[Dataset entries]
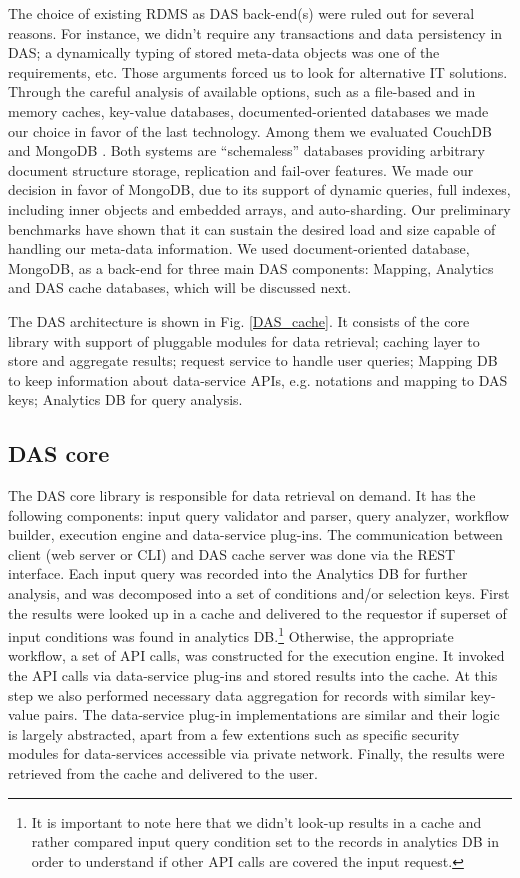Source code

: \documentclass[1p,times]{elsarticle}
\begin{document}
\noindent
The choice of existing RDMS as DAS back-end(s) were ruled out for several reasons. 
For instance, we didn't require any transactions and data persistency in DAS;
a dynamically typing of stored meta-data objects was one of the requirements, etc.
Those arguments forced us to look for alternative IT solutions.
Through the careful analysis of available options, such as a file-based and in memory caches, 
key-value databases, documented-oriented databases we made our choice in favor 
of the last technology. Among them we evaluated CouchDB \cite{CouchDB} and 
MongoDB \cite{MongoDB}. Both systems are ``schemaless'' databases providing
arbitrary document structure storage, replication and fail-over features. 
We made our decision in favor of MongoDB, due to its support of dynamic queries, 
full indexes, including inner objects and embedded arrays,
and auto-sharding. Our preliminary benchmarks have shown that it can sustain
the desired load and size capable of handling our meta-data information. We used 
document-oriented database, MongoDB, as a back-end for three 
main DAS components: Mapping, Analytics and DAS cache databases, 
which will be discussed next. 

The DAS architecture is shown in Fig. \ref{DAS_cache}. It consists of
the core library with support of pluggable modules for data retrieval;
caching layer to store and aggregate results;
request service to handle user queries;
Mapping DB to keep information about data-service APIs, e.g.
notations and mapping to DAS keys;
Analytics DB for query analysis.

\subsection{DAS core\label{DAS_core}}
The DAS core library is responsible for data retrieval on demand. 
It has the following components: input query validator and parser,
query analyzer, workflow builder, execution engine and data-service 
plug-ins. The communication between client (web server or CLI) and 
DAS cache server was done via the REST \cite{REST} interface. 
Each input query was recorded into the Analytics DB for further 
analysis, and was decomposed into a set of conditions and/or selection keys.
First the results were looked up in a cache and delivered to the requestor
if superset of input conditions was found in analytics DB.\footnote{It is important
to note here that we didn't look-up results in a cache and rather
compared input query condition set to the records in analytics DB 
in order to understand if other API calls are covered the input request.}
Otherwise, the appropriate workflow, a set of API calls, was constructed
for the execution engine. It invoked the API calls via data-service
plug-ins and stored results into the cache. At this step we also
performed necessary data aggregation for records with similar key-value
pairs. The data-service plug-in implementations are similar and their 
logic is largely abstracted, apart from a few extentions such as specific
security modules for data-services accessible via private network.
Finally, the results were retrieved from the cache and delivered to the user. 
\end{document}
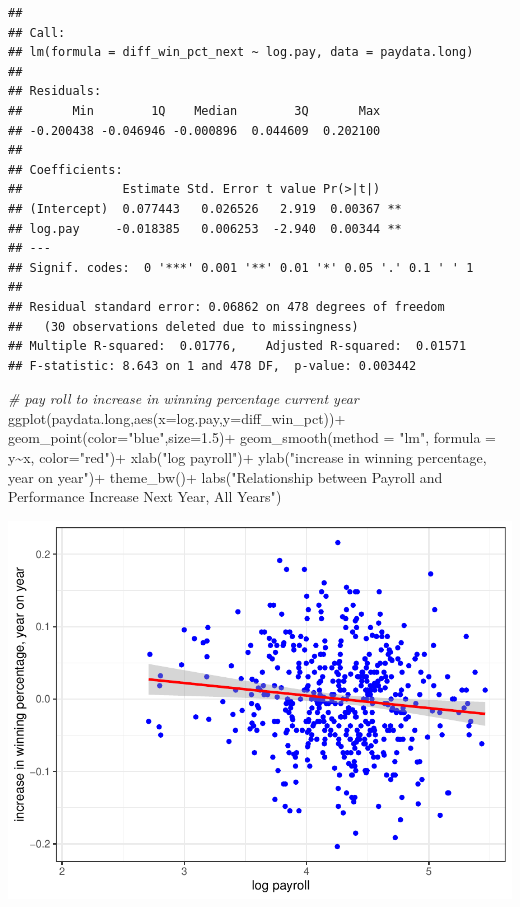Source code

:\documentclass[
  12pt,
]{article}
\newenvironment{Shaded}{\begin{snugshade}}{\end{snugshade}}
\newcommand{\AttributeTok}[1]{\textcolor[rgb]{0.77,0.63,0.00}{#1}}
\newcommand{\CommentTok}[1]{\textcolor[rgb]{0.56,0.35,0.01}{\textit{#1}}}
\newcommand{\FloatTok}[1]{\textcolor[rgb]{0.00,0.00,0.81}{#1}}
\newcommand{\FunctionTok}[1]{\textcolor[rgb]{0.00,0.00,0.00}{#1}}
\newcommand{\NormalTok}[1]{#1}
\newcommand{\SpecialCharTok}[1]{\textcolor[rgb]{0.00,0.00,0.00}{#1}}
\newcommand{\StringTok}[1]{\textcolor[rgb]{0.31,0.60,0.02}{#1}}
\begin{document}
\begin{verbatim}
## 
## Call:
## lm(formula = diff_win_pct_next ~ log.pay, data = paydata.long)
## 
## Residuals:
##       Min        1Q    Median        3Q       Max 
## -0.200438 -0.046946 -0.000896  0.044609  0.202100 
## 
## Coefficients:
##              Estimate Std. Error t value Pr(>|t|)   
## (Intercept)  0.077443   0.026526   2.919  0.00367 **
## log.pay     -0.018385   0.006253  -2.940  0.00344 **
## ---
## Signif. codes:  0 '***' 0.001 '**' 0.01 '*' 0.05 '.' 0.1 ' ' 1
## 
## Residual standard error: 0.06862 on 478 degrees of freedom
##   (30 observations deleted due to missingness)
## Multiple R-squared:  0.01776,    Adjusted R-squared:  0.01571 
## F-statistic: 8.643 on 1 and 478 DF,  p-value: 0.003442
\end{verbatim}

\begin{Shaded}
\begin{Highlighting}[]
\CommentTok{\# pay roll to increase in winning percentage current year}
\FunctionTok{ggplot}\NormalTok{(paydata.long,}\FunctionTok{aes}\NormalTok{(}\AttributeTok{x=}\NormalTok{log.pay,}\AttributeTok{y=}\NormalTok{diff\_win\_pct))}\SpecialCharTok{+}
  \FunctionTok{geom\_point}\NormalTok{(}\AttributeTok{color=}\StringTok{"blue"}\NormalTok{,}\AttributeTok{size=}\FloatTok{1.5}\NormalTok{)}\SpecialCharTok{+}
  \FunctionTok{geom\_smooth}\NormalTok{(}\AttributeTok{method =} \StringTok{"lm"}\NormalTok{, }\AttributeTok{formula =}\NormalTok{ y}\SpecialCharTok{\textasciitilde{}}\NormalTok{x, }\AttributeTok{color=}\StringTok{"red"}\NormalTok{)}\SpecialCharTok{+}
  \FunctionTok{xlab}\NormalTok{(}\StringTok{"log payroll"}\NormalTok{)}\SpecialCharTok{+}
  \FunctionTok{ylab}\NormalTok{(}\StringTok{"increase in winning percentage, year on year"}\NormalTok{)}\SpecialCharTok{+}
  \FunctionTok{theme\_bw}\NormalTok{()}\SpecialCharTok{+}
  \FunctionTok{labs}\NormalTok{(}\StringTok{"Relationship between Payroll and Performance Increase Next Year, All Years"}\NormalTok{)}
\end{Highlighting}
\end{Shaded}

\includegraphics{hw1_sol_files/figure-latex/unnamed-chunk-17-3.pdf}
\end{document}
==
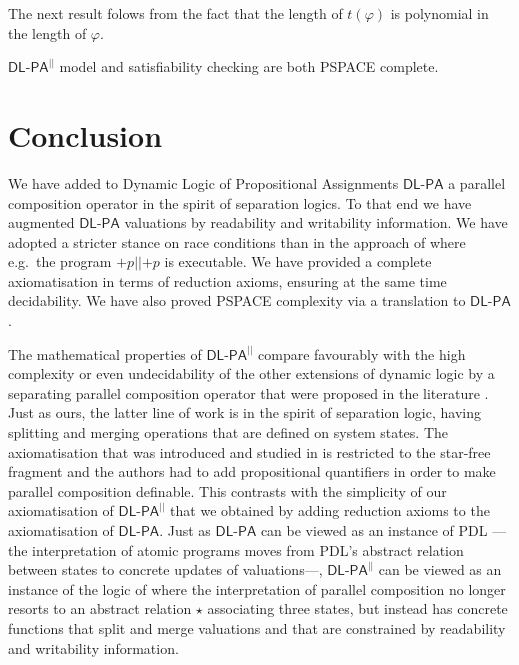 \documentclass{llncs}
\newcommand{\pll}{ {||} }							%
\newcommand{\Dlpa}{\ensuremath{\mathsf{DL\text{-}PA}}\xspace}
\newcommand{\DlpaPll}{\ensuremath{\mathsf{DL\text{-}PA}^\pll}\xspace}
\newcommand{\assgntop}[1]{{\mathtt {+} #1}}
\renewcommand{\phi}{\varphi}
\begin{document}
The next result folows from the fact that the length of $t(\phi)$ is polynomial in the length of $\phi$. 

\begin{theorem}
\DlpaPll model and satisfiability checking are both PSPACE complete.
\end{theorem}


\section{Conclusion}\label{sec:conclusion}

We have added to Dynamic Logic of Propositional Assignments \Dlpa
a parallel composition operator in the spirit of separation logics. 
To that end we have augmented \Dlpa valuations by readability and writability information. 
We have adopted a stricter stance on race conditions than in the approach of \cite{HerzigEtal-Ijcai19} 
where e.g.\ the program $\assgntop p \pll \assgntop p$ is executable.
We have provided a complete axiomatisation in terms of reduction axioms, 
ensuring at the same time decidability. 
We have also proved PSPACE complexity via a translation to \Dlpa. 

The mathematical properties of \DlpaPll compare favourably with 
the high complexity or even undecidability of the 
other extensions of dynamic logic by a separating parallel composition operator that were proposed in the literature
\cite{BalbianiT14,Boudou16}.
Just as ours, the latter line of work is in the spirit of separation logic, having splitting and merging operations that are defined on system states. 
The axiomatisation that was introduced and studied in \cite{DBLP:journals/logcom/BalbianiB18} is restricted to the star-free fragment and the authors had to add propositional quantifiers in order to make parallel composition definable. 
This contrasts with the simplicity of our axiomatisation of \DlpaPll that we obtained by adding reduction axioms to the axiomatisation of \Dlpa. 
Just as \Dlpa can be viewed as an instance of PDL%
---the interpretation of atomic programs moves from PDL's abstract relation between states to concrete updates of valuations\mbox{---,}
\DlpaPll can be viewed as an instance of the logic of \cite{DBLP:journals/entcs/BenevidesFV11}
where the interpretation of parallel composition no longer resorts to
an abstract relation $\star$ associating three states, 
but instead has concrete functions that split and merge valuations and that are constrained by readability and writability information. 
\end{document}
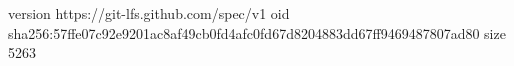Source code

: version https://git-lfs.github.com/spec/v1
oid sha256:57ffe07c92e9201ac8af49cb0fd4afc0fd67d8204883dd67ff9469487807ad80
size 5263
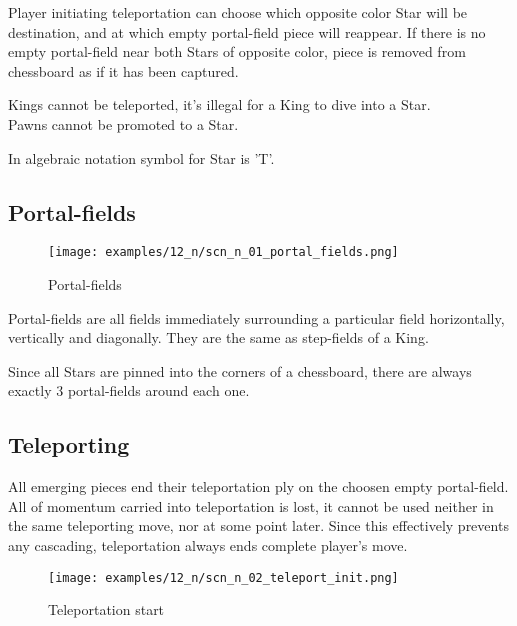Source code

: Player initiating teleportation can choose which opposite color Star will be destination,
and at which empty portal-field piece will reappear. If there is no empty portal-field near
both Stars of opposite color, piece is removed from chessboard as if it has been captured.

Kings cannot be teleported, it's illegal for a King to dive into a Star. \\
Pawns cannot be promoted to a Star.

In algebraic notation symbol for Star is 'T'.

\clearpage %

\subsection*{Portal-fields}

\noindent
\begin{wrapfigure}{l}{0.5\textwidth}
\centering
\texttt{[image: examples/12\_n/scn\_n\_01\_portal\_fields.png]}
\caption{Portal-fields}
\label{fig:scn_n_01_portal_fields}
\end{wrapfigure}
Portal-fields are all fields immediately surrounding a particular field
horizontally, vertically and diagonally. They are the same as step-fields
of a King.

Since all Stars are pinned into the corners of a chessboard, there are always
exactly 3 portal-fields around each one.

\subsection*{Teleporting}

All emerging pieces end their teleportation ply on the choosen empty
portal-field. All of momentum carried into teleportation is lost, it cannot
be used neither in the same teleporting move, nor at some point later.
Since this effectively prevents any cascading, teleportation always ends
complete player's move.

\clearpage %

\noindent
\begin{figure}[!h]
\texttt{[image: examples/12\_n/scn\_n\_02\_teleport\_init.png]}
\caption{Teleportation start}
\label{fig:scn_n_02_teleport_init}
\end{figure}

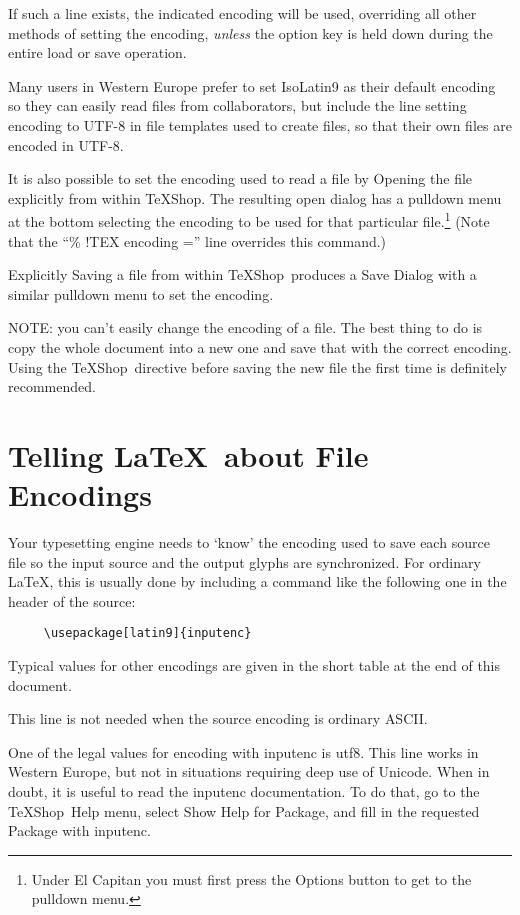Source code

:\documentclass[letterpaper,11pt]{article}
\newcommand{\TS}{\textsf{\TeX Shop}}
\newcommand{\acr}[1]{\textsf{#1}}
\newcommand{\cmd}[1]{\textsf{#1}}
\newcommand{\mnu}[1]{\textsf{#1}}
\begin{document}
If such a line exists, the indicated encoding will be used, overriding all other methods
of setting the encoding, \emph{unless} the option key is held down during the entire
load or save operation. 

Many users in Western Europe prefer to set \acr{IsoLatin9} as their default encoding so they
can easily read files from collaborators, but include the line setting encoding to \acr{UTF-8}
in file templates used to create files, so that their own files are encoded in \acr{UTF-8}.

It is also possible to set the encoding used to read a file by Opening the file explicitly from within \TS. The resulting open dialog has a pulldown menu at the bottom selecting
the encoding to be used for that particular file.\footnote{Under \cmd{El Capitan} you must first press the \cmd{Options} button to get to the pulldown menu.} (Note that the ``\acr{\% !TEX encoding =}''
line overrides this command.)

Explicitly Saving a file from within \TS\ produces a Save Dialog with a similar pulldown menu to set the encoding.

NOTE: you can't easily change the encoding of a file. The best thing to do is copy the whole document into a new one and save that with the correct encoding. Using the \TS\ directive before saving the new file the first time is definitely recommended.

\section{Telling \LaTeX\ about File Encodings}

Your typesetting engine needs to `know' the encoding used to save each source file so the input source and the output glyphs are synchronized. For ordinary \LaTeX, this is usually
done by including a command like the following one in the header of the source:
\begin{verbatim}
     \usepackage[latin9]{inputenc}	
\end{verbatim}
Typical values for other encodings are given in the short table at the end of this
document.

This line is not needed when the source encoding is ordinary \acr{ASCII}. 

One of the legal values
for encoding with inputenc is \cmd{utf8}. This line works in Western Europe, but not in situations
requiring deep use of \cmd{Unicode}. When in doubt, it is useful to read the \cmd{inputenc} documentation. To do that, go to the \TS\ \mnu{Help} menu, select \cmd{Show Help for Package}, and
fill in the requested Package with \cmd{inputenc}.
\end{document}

=== Goal of the exercise ===
The expected answer is every line above in which the word "DBLP" appears.

=== Exercise result ===
The axiomatisation that was introduced and studied in \cite{DBLP:journals/logcom/BalbianiB18} is restricted to the star-free fragment and the authors had to add propositional quantifiers in order to make parallel composition definable. 
\DlpaPll can be viewed as an instance of the logic of \cite{DBLP:journals/entcs/BenevidesFV11}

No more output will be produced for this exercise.